The two pages in question consisted of the short sketch "Roderick O'Conor", concerning the historic last king of Ireland cleaning up after guests by drinking the dregs of their dirty glasses. Joyce completed another four short sketches in July and August 1923, while holidaying in Bognor. The sketches, which dealt with different aspects of Irish history, are commonly known as "Tristan and Isolde", "Saint Patrick and the Druid", "Kevin's Orisons", and "Mamalujo". While these sketches would eventually be incorporated into Finnegans Wake in one form or another, they did not contain any of the main characters or plot points which would later come to constitute the backbone of the book. The first signs of what would eventually become Finnegans Wake came in August 1923 when Joyce wrote the sketch "Here Comes Everybody", which dealt for the first time with the book's protagonist HCE.

Over the next few years, Joyce's method became one of "increasingly obsessional concern with note-taking, since [he] obviously felt that any word he wrote had first to have been recorded in some notebook."

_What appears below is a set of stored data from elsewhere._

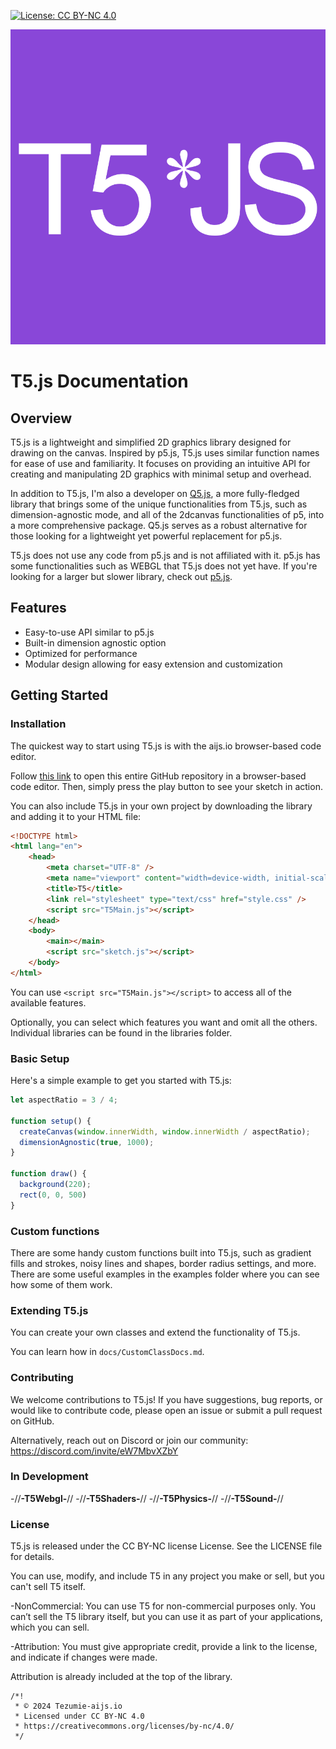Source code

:[![License: CC BY-NC 4.0](https://img.shields.io/badge/License-CC%20BY--NC%204.0-lightgrey.svg)](https://creativecommons.org/licenses/by-nc/4.0/)

![T5 Logo](cover.png)

# T5.js Documentation

## Overview

T5.js is a lightweight and simplified 2D graphics library designed for drawing on the canvas. Inspired by p5.js, T5.js uses similar function names for ease of use and familiarity. It focuses on providing an intuitive API for creating and manipulating 2D graphics with minimal setup and overhead.

In addition to T5.js, I'm also a developer on [Q5.js](https://github.com/quinton-ashley/q5.js), a more fully-fledged library that brings some of the unique functionalities from T5.js, such as dimension-agnostic mode, and all of the 2dcanvas functionalities of p5, into a more comprehensive package. Q5.js serves as a robust alternative for those looking for a lightweight yet powerful replacement for p5.js.

T5.js does not use any code from p5.js and is not affiliated with it. p5.js has some functionalities such as WEBGL that T5.js does not yet have. If you're looking for a larger but slower library, check out [p5.js](https://github.com/processing/p5.js/tree/main).


## Features
- Easy-to-use API similar to p5.js
- Built-in dimension agnostic option
- Optimized for performance
- Modular design allowing for easy extension and customization

## Getting Started

### Installation

The quickest way to start using T5.js is with the aijs.io browser-based code editor.

Follow [this link](https://aijs.io/editor?user=aijs&project=T5JS) to open this entire GitHub repository in a browser-based code editor. Then, simply press the play button to see your sketch in action.

You can also include T5.js in your own project by downloading the library and adding it to your HTML file:

```html
<!DOCTYPE html>
<html lang="en">
    <head>
        <meta charset="UTF-8" />
        <meta name="viewport" content="width=device-width, initial-scale=1.0" />
        <title>T5</title>
        <link rel="stylesheet" type="text/css" href="style.css" />
        <script src="T5Main.js"></script>
    </head>
    <body>
        <main></main>
        <script src="sketch.js"></script>
    </body>
</html>

```
You can use `<script src="T5Main.js"></script>` to access all of the available features.

Optionally, you can select which features you want and omit all the others. Individual libraries can be found in the libraries folder.


### Basic Setup

Here's a simple example to get you started with T5.js:

```js
let aspectRatio = 3 / 4;

function setup() {
  createCanvas(window.innerWidth, window.innerWidth / aspectRatio);
  dimensionAgnostic(true, 1000);
}

function draw() {
  background(220);
  rect(0, 0, 500)
}
```
### Custom functions

There are some handy custom functions built into T5.js, such as gradient fills and strokes, noisy lines and shapes, border radius settings, and more. There are some useful examples in the examples folder where you can see how some of them work.

### Extending T5.js

You can create your own classes and extend the functionality of T5.js.

You can learn how in `docs/CustomClassDocs.md`.

### Contributing

We welcome contributions to T5.js! If you have suggestions, bug reports, or would like to contribute code, please open an issue or submit a pull request on GitHub.

Alternatively, reach out on Discord or join our community: https://discord.com/invite/eW7MbvXZbY

### In Development

-//********************************-T5Webgl-********************************//
-//********************************-T5Shaders-********************************//
-//********************************-T5Physics-********************************//
-//********************************-T5Sound-********************************//

### License

T5.js is released under the CC BY-NC license License. See the LICENSE file for details.

You can use, modify, and include T5 in any project you make or sell, but you can't sell T5 itself.

-NonCommercial: You can use T5 for non-commercial purposes only. You can’t sell the T5 library itself, but you can use it as part of your applications, which you can sell.

-Attribution: You must give appropriate credit, provide a link to the license, and indicate if changes were made.

Attribution is already included at the top of the library.

```
/*!
 * © 2024 Tezumie-aijs.io
 * Licensed under CC BY-NC 4.0
 * https://creativecommons.org/licenses/by-nc/4.0/
 */

 ```









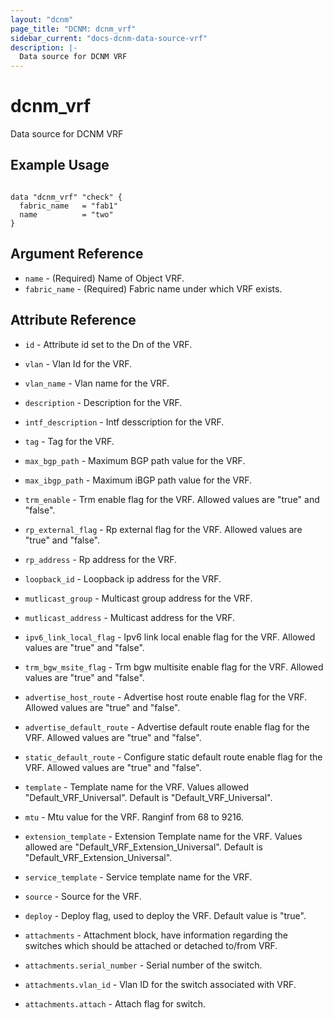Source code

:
 ```yaml
---
layout: "dcnm"
page_title: "DCNM: dcnm_vrf"
sidebar_current: "docs-dcnm-data-source-vrf"
description: |-
  Data source for DCNM VRF
---
```


# dcnm_vrf #
Data source for DCNM VRF

## Example Usage ##

```hcl

data "dcnm_vrf" "check" {
  fabric_name   = "fab1"
  name          = "two" 
}

```


## Argument Reference ##

* `name` - (Required) Name of Object VRF.
* `fabric_name` - (Required) Fabric name under which VRF exists.


## Attribute Reference

* `id` - Attribute id set to the Dn of the VRF.
* `vlan` - Vlan Id for the VRF.
* `vlan_name` - Vlan name for the VRF.
* `description` - Description for the VRF.
* `intf_description` - Intf desscription for the VRF.
* `tag` - Tag for the VRF.
* `max_bgp_path` - Maximum BGP path value for the VRF.
* `max_ibgp_path` - Maximum iBGP path value for the VRF.
* `trm_enable` - Trm enable flag for the VRF. Allowed values are "true" and "false".
* `rp_external_flag` - Rp external flag for the VRF. Allowed values are "true" and "false".
* `rp_address` - Rp address for the VRF.
* `loopback_id` - Loopback ip address for the VRF.
* `mutlicast_group` - Multicast group address for the VRF.
* `mutlicast_address` - Multicast address for the VRF.
* `ipv6_link_local_flag` - Ipv6 link local enable flag for the VRF. Allowed values are "true" and "false".
* `trm_bgw_msite_flag` - Trm bgw multisite enable flag for the VRF. Allowed values are "true" and "false".
* `advertise_host_route` - Advertise host route enable flag for the VRF. Allowed values are "true" and "false".
* `advertise_default_route` - Advertise default route enable flag for the VRF. Allowed values are "true" and "false".
* `static_default_route` - Configure static default route enable flag for the VRF. Allowed values are "true" and "false".
* `template` - Template name for the VRF. Values allowed "Default_VRF_Universal". Default is "Default_VRF_Universal".
* `mtu` - Mtu value for the VRF. Ranginf from 68 to 9216.
* `extension_template` - Extension Template name for the VRF. Values allowed are "Default_VRF_Extension_Universal". Default is "Default_VRF_Extension_Universal".
* `service_template` - Service template name for the VRF.
* `source` - Source for the VRF.
* `deploy` - Deploy flag, used to deploy the VRF. Default value is "true".

* `attachments` - Attachment block, have information regarding the switches which should be attached or detached to/from VRF.
* `attachments.serial_number` - Serial number of the switch.
* `attachments.vlan_id` - Vlan ID for the switch associated with VRF.
* `attachments.attach` - Attach flag for switch.
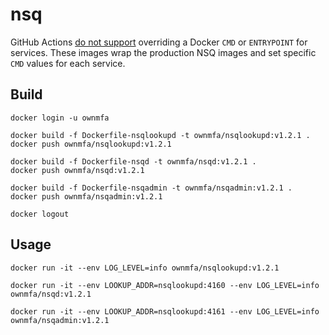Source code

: # nsq

GitHub Actions
[do not support](https://github.community/t/how-do-i-properly-override-a-service-entrypoint/17435)
overriding a Docker `CMD` or `ENTRYPOINT` for services. These images wrap the
production NSQ images and set specific `CMD` values for each service.

## Build

```
docker login -u ownmfa

docker build -f Dockerfile-nsqlookupd -t ownmfa/nsqlookupd:v1.2.1 .
docker push ownmfa/nsqlookupd:v1.2.1

docker build -f Dockerfile-nsqd -t ownmfa/nsqd:v1.2.1 .
docker push ownmfa/nsqd:v1.2.1

docker build -f Dockerfile-nsqadmin -t ownmfa/nsqadmin:v1.2.1 .
docker push ownmfa/nsqadmin:v1.2.1

docker logout
```

## Usage

```
docker run -it --env LOG_LEVEL=info ownmfa/nsqlookupd:v1.2.1

docker run -it --env LOOKUP_ADDR=nsqlookupd:4160 --env LOG_LEVEL=info ownmfa/nsqd:v1.2.1

docker run -it --env LOOKUP_ADDR=nsqlookupd:4161 --env LOG_LEVEL=info ownmfa/nsqadmin:v1.2.1
```
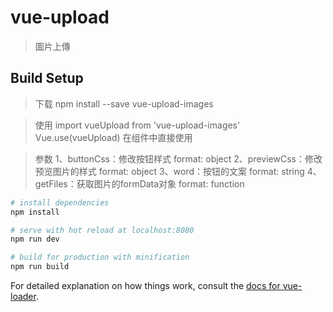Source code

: # vue-upload

> 圖片上傳

## Build Setup

> 下载
npm install --save vue-upload-images

> 使用
import vueUpload from 'vue-upload-images'
Vue.use(vueUpload)
在组件中直接使用
<vue-upload-images />

> 参数
1、buttonCss：修改按钮样式 format: object
2、previewCss：修改预览图片的样式 format: object
3、word：按钮的文案 format: string
4、getFiles：获取图片的formData对象 format: function

``` bash
# install dependencies
npm install

# serve with hot reload at localhost:8080
npm run dev

# build for production with minification
npm run build
```

For detailed explanation on how things work, consult the [docs for vue-loader](http://vuejs.github.io/vue-loader).
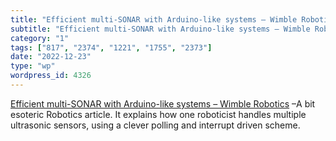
 ```yaml
---
title: "Efficient multi-SONAR with Arduino-like systems – Wimble Robotics"
subtitle: "Efficient multi-SONAR with Arduino-like systems – Wimble Robotics"
category: "1"
tags: ["817", "2374", "1221", "1755", "2373"]
date: "2022-12-23"
type: "wp"
wordpress_id: 4326
---
```

[ Efficient multi-SONAR with Arduino-like systems – Wimble Robotics]( https://wimblerobotics.wimble.org/wp/2022/11/08/efficient-multi-sonar-with-arduino-like-systems/) –A bit esoteric Robotics article. It explains how one roboticist handles multiple ultrasonic sensors, using a clever polling and interrupt driven scheme.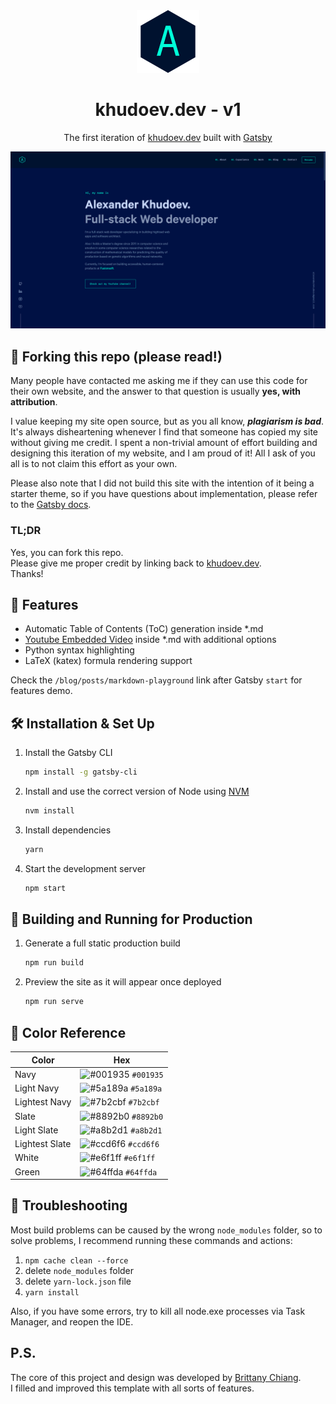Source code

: <div align="center">
  <img alt="Logo" src="https://raw.githubusercontent.com/AlexanderKhudoev/v1/master/src/images/logo.png" width="100" />
</div>
<h1 align="center">
  khudoev.dev - v1
</h1>
<p align="center">
  The first iteration of <a href="https://khudoev.dev" target="_blank">khudoev.dev</a> built with <a href="https://www.gatsbyjs.org/" target="_blank">Gatsby</a>
</p>

![demo](https://raw.githubusercontent.com/AlexanderKhudoev/v1/master/src/images/demo.png)

## 🚨 Forking this repo (please read!)

Many people have contacted me asking me if they can use this code for their own website, and the answer to that question is usually **yes, with attribution**.

I value keeping my site open source, but as you all know, _**plagiarism is bad**_. It's always disheartening whenever I find that someone has copied my site without giving me credit. I spent a non-trivial amount of effort building and designing this iteration of my website, and I am proud of it! All I ask of you all is to not claim this effort as your own.

Please also note that I did not build this site with the intention of it being a starter theme, so if you have questions about implementation, please refer to the [Gatsby docs](https://www.gatsbyjs.org/docs/).

### TL;DR

Yes, you can fork this repo. <br/>
Please give me proper credit by linking back to [khudoev.dev](https://khudoev.dev). <br/>
Thanks!

## 💠 Features

- Automatic Table of Contents (ToC) generation inside \*.md
- [Youtube Embedded Video](https://github.com/AlexanderKhudoev/gatsby-remark-embed-video) inside \*.md with additional options
- Python syntax highlighting
- LaTeX (katex) formula rendering support

Check the `/blog/posts/markdown-playground` link after Gatsby `start` for features demo.

## 🛠 Installation & Set Up

1. Install the Gatsby CLI

   ```sh
   npm install -g gatsby-cli
   ```

2. Install and use the correct version of Node using [NVM](https://github.com/nvm-sh/nvm)

   ```sh
   nvm install
   ```

3. Install dependencies

   ```sh
   yarn
   ```

4. Start the development server

   ```sh
   npm start
   ```

## 🚀 Building and Running for Production

1. Generate a full static production build

   ```sh
   npm run build
   ```

1. Preview the site as it will appear once deployed

   ```sh
   npm run serve
   ```

## 🎨 Color Reference

| Color          | Hex                                                                |
| -------------- | ------------------------------------------------------------------ |
| Navy           | ![#001935](https://via.placeholder.com/10/001935?text=+) `#001935` |
| Light Navy     | ![#5a189a](https://via.placeholder.com/10/5a189a?text=+) `#5a189a` |
| Lightest Navy  | ![#7b2cbf](https://via.placeholder.com/10/7b2cbf?text=+) `#7b2cbf` |
| Slate          | ![#8892b0](https://via.placeholder.com/10/8892b0?text=+) `#8892b0` |
| Light Slate    | ![#a8b2d1](https://via.placeholder.com/10/a8b2d1?text=+) `#a8b2d1` |
| Lightest Slate | ![#ccd6f6](https://via.placeholder.com/10/ccd6f6?text=+) `#ccd6f6` |
| White          | ![#e6f1ff](https://via.placeholder.com/10/e6f1ff?text=+) `#e6f1ff` |
| Green          | ![#64ffda](https://via.placeholder.com/10/64ffda?text=+) `#64ffda` |

## 📌 Troubleshooting

Most build problems can be caused by the wrong `node_modules` folder,
so to solve problems, I recommend running these commands and actions:

1. `npm cache clean --force`
2. delete `node_modules` folder
3. delete `yarn-lock.json` file
4. `yarn install`

Also, if you have some errors, try to kill all node.exe processes via Task Manager, and reopen the IDE.

## P.S.

The core of this project and design was developed by [Brittany Chiang](https://brittanychiang.com/). <br/>
I filled and improved this template with all sorts of features.

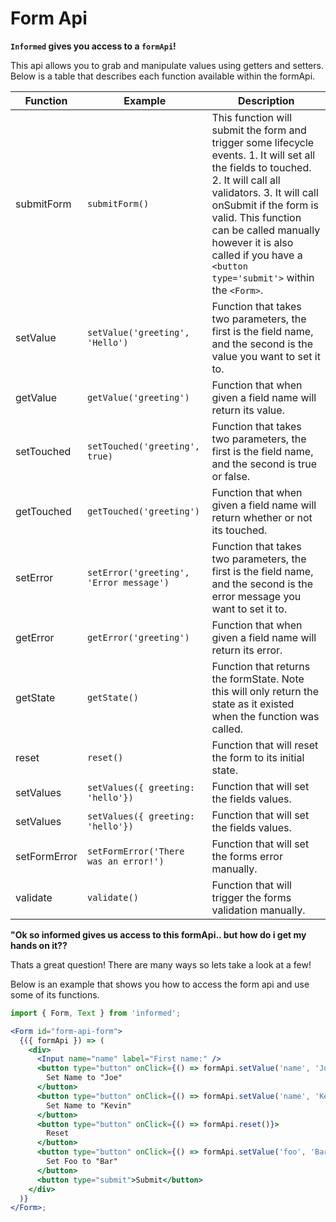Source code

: # Form Api

**`Informed` gives you access to a `formApi`!**

This api allows you to grab and manipulate values using getters and setters. Below is a table that describes each function available within the formApi.

| Function     | Example                                 | Description                                                                                                                                                                                                                                                                                                               |
| ------------ | --------------------------------------- | ------------------------------------------------------------------------------------------------------------------------------------------------------------------------------------------------------------------------------------------------------------------------------------------------------------------------- |
| submitForm   | `submitForm()`                          | This function will submit the form and trigger some lifecycle events. 1. It will set all the fields to touched. 2. It will call all validators. 3. It will call onSubmit if the form is valid. This function can be called manually however it is also called if you have a `<button type='submit'>` within the `<Form>`. |
| setValue     | `setValue('greeting', 'Hello')`         | Function that takes two parameters, the first is the field name, and the second is the value you want to set it to.                                                                                                                                                                                                       |
| getValue     | `getValue('greeting')`                  | Function that when given a field name will return its value.                                                                                                                                                                                                                                                              |
| setTouched   | `setTouched('greeting', true)`          | Function that takes two parameters, the first is the field name, and the second is true or false.                                                                                                                                                                                                                         |
| getTouched   | `getTouched('greeting')`                | Function that when given a field name will return whether or not its touched.                                                                                                                                                                                                                                             |
| setError     | `setError('greeting', 'Error message')` | Function that takes two parameters, the first is the field name, and the second is the error message you want to set it to.                                                                                                                                                                                               |
| getError     | `getError('greeting')`                  | Function that when given a field name will return its error.                                                                                                                                                                                                                                                              |
| getState     | `getState()`                            | Function that returns the formState. Note this will only return the state as it existed when the function was called.                                                                                                                                                                                                     |
| reset        | `reset()`                               | Function that will reset the form to its initial state.                                                                                                                                                                                                                                                                   |
| setValues    | `setValues({ greeting: 'hello'})`       | Function that will set the fields values.                                                                                                                                                                                                                                                                                 |
| setValues    | `setValues({ greeting: 'hello'})`       | Function that will set the fields values.                                                                                                                                                                                                                                                                                 |
| setFormError | `setFormError('There was an error!')`   | Function that will set the forms error manually.                                                                                                                                                                                                                                                                          |
| validate     | `validate()`                            | Function that will trigger the forms validation manually.                                                                                                                                                                                                                                                                 |

**"Ok so informed gives us access to this formApi.. but how do i get my hands
on it??**

Thats a great question! There are many ways so lets take a look at a few!

Below is an example that shows you how to access the form api and use some of
its functions.

<!-- STORY -->

```jsx
import { Form, Text } from 'informed';

<Form id="form-api-form">
  {({ formApi }) => (
    <div>
      <Input name="name" label="First name:" />
      <button type="button" onClick={() => formApi.setValue('name', 'Joe')}>
        Set Name to "Joe"
      </button>
      <button type="button" onClick={() => formApi.setValue('name', 'Kevin')}>
        Set Name to "Kevin"
      </button>
      <button type="button" onClick={() => formApi.reset()}>
        Reset
      </button>
      <button type="button" onClick={() => formApi.setValue('foo', 'Bar')}>
        Set Foo to "Bar"
      </button>
      <button type="submit">Submit</button>
    </div>
  )}
</Form>;
```

<br/>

By 1926, Joyce had largely completed both Parts I and III. Geert Lernout asserts that Part I had, at this early stage, "a real focus that had developed out of the HCE ["Here Comes Everybody"] sketch: the story of HCE, of his wife and children. There were the adventures of Humphrey Chimpden Earwicker himself and the rumours about them in chapters 2–4, a description of his wife ALP's letter in chapter 5, a denunciation of his son Shem in chapter 7, and a dialogue about ALP in chapter 8. These texts ... formed a unity." In the same year, Joyce met Maria and Eugène Jolas in Paris, just as his new work was generating an increasingly negative reaction from readers and critics, culminating in The Dials refusal to publish the four chapters of Part III in September 1926. The Jolases gave Joyce valuable encouragement and material support throughout the long process of writing Finnegans Wake, and published sections of the book in serial form in their literary magazine transition, under the title Work in Progress. For the next few years, Joyce worked rapidly on the book, adding what would become chapters I.1 and I.6, and revising the already written segments to make them more lexically complex.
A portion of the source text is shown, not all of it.